-- Opening Marker --

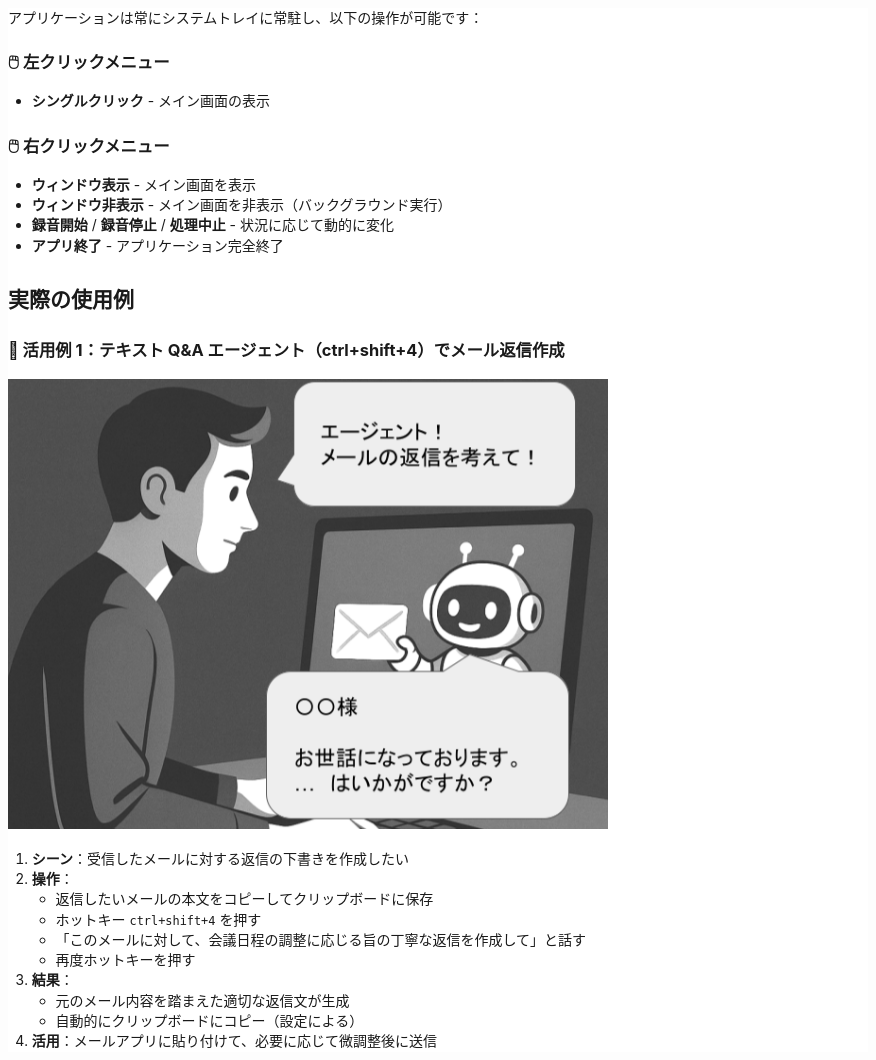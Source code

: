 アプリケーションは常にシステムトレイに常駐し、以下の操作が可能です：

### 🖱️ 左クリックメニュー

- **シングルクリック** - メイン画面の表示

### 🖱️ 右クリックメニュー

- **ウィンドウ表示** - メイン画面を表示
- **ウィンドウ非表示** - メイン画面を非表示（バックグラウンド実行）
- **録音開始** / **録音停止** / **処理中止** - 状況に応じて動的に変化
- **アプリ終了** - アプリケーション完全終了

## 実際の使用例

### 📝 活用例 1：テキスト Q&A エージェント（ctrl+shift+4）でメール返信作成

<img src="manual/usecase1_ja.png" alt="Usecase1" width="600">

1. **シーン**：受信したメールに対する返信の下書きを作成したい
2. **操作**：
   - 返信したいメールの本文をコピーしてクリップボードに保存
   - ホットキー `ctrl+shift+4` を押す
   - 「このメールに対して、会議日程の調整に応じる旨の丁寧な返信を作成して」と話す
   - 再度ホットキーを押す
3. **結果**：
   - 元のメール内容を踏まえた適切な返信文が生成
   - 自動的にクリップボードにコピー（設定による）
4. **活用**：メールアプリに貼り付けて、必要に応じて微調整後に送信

-- Closing Marker --

#### WHAT THIS TASK INVOLVES
Your output must be the exact lines from the one containing "- **ウィンドウ非表示** - メイン画面を非表示（バックグラウンド実行）" through the end of the data above, both included, and nothing more.

#### ANSWER FOR THE TASK
- **ウィンドウ非表示** - メイン画面を非表示（バックグラウンド実行）
- **録音開始** / **録音停止** / **処理中止** - 状況に応じて動的に変化
- **アプリ終了** - アプリケーション完全終了

## 実際の使用例

### 📝 活用例 1：テキスト Q&A エージェント（ctrl+shift+4）でメール返信作成

<img src="manual/usecase1_ja.png" alt="Usecase1" width="600">

1. **シーン**：受信したメールに対する返信の下書きを作成したい
2. **操作**：
   - 返信したいメールの本文をコピーしてクリップボードに保存
   - ホットキー `ctrl+shift+4` を押す
   - 「このメールに対して、会議日程の調整に応じる旨の丁寧な返信を作成して」と話す
   - 再度ホットキーを押す
3. **結果**：
   - 元のメール内容を踏まえた適切な返信文が生成
   - 自動的にクリップボードにコピー（設定による）
4. **活用**：メールアプリに貼り付けて、必要に応じて微調整後に送信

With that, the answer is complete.